AlexPoint / LemmaGenerator

Generator of rule-based lemmatizers (based on examples) for serveral European languages.
GNU General Public License v2.0
29 stars 13 forks source link

Deserialization error on reading stream #2

Open fredfourie opened 9 years ago

fredfourie commented 9 years ago

Although the stream is read correctly (and lemmatization works), the following is reported on the console:

Exception when deserializing Lemmatizer: System.IO.EndOfStreamException: Unable to read beyond the end of the stream. at System.IO.MemoryStream.InternalReadInt32() at System.IO.BinaryReader.ReadInt32() at LemmaSharp.Classes.Lemmatizer.Deserialize(BinaryReader binRead)

LemmaSharp version: 4.12.5287.29676 Data file: full7z-mlteast-en.lem C#.net version 4.5

Code used:

var path = @"..\..\data\full7z-mlteast-en.lem";
var stream = File.OpenRead(path);
Lemmatizer lemmatizer =  new Lemmatizer(stream);

The last line results in the console output reported above.

AlexPoint commented 9 years ago

Your error message is weird.

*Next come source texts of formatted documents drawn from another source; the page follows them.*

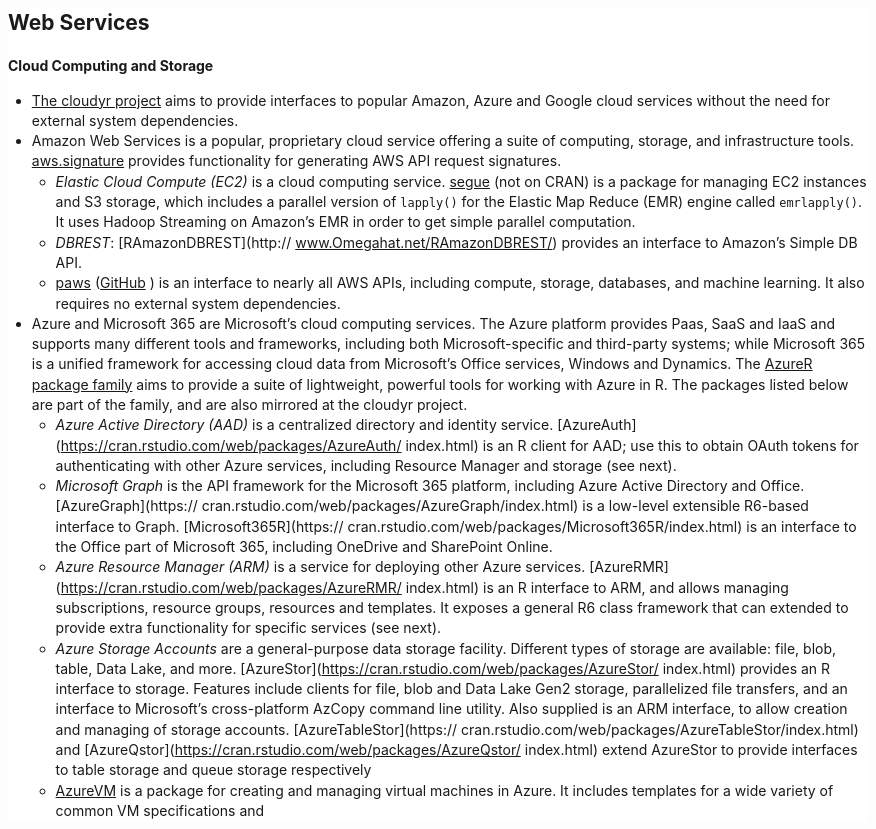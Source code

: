 ## Web Services

**Cloud Computing and Storage**

  - [The cloudyr project](https://cloudyr.github.io/) aims to provide
    interfaces to popular Amazon, Azure and Google cloud services without the need for external system dependencies.
  - Amazon Web Services is a popular, proprietary cloud service offering a
    suite of computing, storage, and infrastructure tools. [aws.signature](https://cran.rstudio.com/web/packages/aws.signature/index.html) provides functionality for generating AWS API request signatures.
      - *Elastic Cloud Compute (EC2)* is a cloud computing service. [<span
        class="Gcode">segue</span>](https://code.google.com/p/segue/) (not on CRAN) is a package for managing EC2 instances and S3 storage, which includes a parallel version of `lapply()` for the Elastic Map Reduce (EMR) engine called `emrlapply()`. It uses Hadoop Streaming on Amazon’s EMR in order to get simple parallel computation.
      - *DBREST*: [<span class="Ohat">RAmazonDBREST</span>](http://
        www.Omegahat.net/RAmazonDBREST/) provides an interface to Amazon’s Simple DB API.
      - [paws](https://cran.rstudio.com/web/packages/paws/index.html)
        ([GitHub](https://github.com/paws-r/paws) ) is an interface to nearly all AWS APIs, including compute, storage, databases, and machine learning. It also requires no external system dependencies.
  - Azure and Microsoft 365 are Microsoft’s cloud computing services. The Azure
    platform provides Paas, SaaS and IaaS and supports many different tools and
    frameworks, including both Microsoft-specific and third-party systems;
    while Microsoft 365 is a unified framework for accessing cloud data from
    Microsoft’s Office services, Windows and Dynamics. The [AzureR package
    family](https://github.com/Azure/AzureR) aims to provide a suite of
    lightweight, powerful tools for working with Azure in R. The packages
    listed below are part of the family, and are also mirrored at the cloudyr
    project.
      - *Azure Active Directory (AAD)* is a centralized directory and identity
        service. [AzureAuth](https://cran.rstudio.com/web/packages/AzureAuth/
        index.html) is an R client for AAD; use this to obtain OAuth tokens for
        authenticating with other Azure services, including Resource Manager
        and storage (see next).
      - *Microsoft Graph* is the API framework for the Microsoft 365 platform,
        including Azure Active Directory and Office. [AzureGraph](https://
        cran.rstudio.com/web/packages/AzureGraph/index.html) is a low-level
        extensible R6-based interface to Graph. [Microsoft365R](https://
        cran.rstudio.com/web/packages/Microsoft365R/index.html) is an interface
        to the Office part of Microsoft 365, including OneDrive and SharePoint
        Online.
      - *Azure Resource Manager (ARM)* is a service for deploying other Azure
        services. [AzureRMR](https://cran.rstudio.com/web/packages/AzureRMR/
        index.html) is an R interface to ARM, and allows managing
        subscriptions, resource groups, resources and templates. It exposes a
        general R6 class framework that can extended to provide extra
        functionality for specific services (see next).
      - *Azure Storage Accounts* are a general-purpose data storage facility.
        Different types of storage are available: file, blob, table, Data Lake,
        and more. [AzureStor](https://cran.rstudio.com/web/packages/AzureStor/
        index.html) provides an R interface to storage. Features include
        clients for file, blob and Data Lake Gen2 storage, parallelized file
        transfers, and an interface to Microsoft’s cross-platform AzCopy
        command line utility. Also supplied is an ARM interface, to allow
        creation and managing of storage accounts. [AzureTableStor](https://
        cran.rstudio.com/web/packages/AzureTableStor/index.html) and
        [AzureQstor](https://cran.rstudio.com/web/packages/AzureQstor/
        index.html) extend AzureStor to provide interfaces to table storage and
        queue storage respectively
      - [AzureVM](https://cran.rstudio.com/web/packages/AzureVM/index.html) is
        a package for creating and managing virtual machines in Azure. It
        includes templates for a wide variety of common VM specifications and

This exception should be caught in Lemmatizer.cs line 272 and you should see only a warning message on exceptions deserialization. Also, I tried to reproduce but without any luck. Do you have any additional info?

Thanks

Almeonamy commented 8 years ago

I have same error, but I haven't additional info.What I may give you to solve this problem? Sorry for my english if this message contains mistakes.

Almeonamy commented 8 years ago

Exception in line 262:

int num = binRead.ReadInt32();

Apparently there isn't continues data in file

AlexPoint commented 8 years ago

Hi,

Are you using the file in \data\full7z-mlteast-en.lem? If so, I'll investigate this week-end (I don't have time at the very moment).

Almeonamy commented 8 years ago

yes, this file

MirzaSikander commented 8 years ago

I am running into the same issue. Using full7z-multext-en.lem

AlexPoint commented 8 years ago

Sorry but I cannot reproduce this issue on my machine. I'm using the .lem files committed in the project and the following code:

var dataFilePath = @"..\..\data\full7z-mlteast-en.lem"; // or full7z-multext-en.lem
var stream = File.OpenRead(dataFilePath);
Lemmatizer lemmatizer = new Lemmatizer(stream);

which gives me a working Lemmatizer and just the following warning: "Couldn't deserialize exceptions in Lemmatizer file". Are you doing something differently?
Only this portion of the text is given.